" prinse me five hundred for the fare, and a million for my parents". Bima shamelessly asked me for money, after what he did to me and my mother, after what he did to me, basic man has no akhlaq, his mouth is so light say my mother who spent my money, but in fact, it is precisely he and his family who continue to spend my money with various reasons.
"sorry, I don't have any money, haven't you been asking me for two days, what's the money for,? a million lots of tablets, I'm not a storehouse of money, so don't be willing to keep asking me."
honestly, this chest feels tight, holding back the overflow of emotions in the man who holds the title of my husband, just two days asking to be sent money for the same reason, borrow first, but the results are predictable, at payday, at the end of the day, he will pretend to forget, even with a sorry face willing to borrow money again, honestly I am tired of all his attitude.
"begin the calculation ye Sekar, remember.you are my wife, the wife should be devoted to her husband, your paradise is in my diridhoan, keep it".
mas Bima glared and began to raise his voice when his desire was not fulfilled, I used to be afraid, and said to be afraid if accused of being an ungodly wife, but the more here the more annoying the attitude of not knowing shame.
"look first, what kind of husband used to be, yes if the husband is kind and can be a role model, meet all household needs well, can speak soft words and please the wife, he said, boro boro can be like that, appreciate me you can not, before talking it's good introspection first, let's know the fault of self, not just a lot of talk but minimal knowledge, not only, like a loud empty barrel that sounds."
I was really tired so I couldn't help but answer all his arguments, let it go, he wanted to get angry or leave me, I didn't care, for me this relationship is already unhealthy, so there is no reason for me to survive.
my God, what kind of man I married is Robb, why he didn't realize if he didn't have the right to my money at all, casually asking even lightly told me to give his family money with an amount that he set himself, I will not love, it is considered easy what money, what, can I go crazy if I keep dealing with this shameless guy.
"just go home if you want to go home, and one more, do not ask me for money, because you or your family is not my obligation, it is you as a husband who should meet my needs, not even keep asking me for money, from now on, don't ever bother my money".
furious to face a man with a lack of morals like it, I was no longer able to, and there was no woman who Sudi fooled like this, I left Bima with his emotions, getting into the room and locking it up, the hope I have a beautiful family, all broken by the attitude of the selfless.
crying and regret that is what I now do, for today, I will shed all my tears, so that tomorrow I can stand up again to face Bima and her family.
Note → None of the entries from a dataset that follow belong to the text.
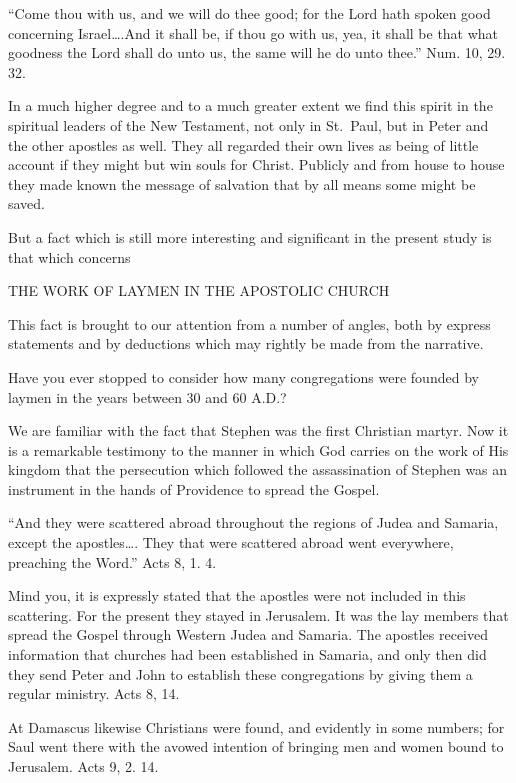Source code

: \documentclass[
]{book}
\begin{document}
``Come thou with us, and we will do thee good; for the Lord hath spoken good concerning Israel\ldots.And it shall be, if thou go with us, yea, it shall be that what goodness the Lord shall do unto us, the same will he do unto thee.'' Num. 10, 29. 32.

In a much higher degree and to a much greater extent we find this spirit in the spiritual leaders of the New Testament, not only in St.~Paul, but in Peter and the other apostles as well. They all regarded their own lives as being of little account if they might but win souls for Christ. Publicly and from house to house they made known the message of salvation that by all means some might be saved.

But a fact which is still more interesting and significant in the present study is that which concerns

\begin{center} THE WORK OF LAYMEN IN THE APOSTOLIC CHURCH \end{center}

This fact is brought to our attention from a number of angles, both by express statements and by deductions which may rightly be made from the narrative.

Have you ever stopped to consider how many congregations were founded by laymen in the years between 30 and 60 A.D.?

We are familiar with the fact that Stephen was the first Christian martyr. Now it is a remarkable testimony to the manner in which God carries on the work of His kingdom that the persecution which followed the assassination of Stephen was an instrument in the hands of Providence to spread the Gospel.

``And they were scattered abroad throughout the regions of Judea and Samaria, except the apostles\ldots. They that were scattered abroad went everywhere, preaching the Word.'' Acts 8, 1. 4.

Mind you, it is expressly stated that the apostles were not included in this scattering. For the present they stayed in Jerusalem. It was the lay members that spread the Gospel through Western Judea and Samaria. The apostles received information that churches had been established in Samaria, and only then did they send Peter and John to establish these congregations by giving them a regular ministry. Acts 8, 14.

At Damascus likewise Christians were found, and evidently in some numbers; for Saul went there with the avowed intention of bringing men and women bound to Jerusalem. Acts 9, 2. 14.
\end{document}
mas Bima continued to scream and bang on the door of the room, without the slightest shame continue to force that I quickly give the money he asked, it was very tight, the face that I had once seen was soft, so I could not help but, with a look that kept his head down, indicating that he was a Sholeh man who would be able to take me in a better direction, in fact it was a fake, just a mask that he used to charm, he said, regret is getting deeper when the words do not like from om Huda and mas End of that time ringing back.
because love has blinded the eyes, so I can not see sincerity or just purebred, in fact now all began to open who is really the man I married, he said, just wanting my money to fulfill her lifestyle without bothering to bother, how stupid I felt to be fooled by the innocent face made, he said, it feels sorry why I didn't listen to my family's advice and now I feel the consequences of my stupidity.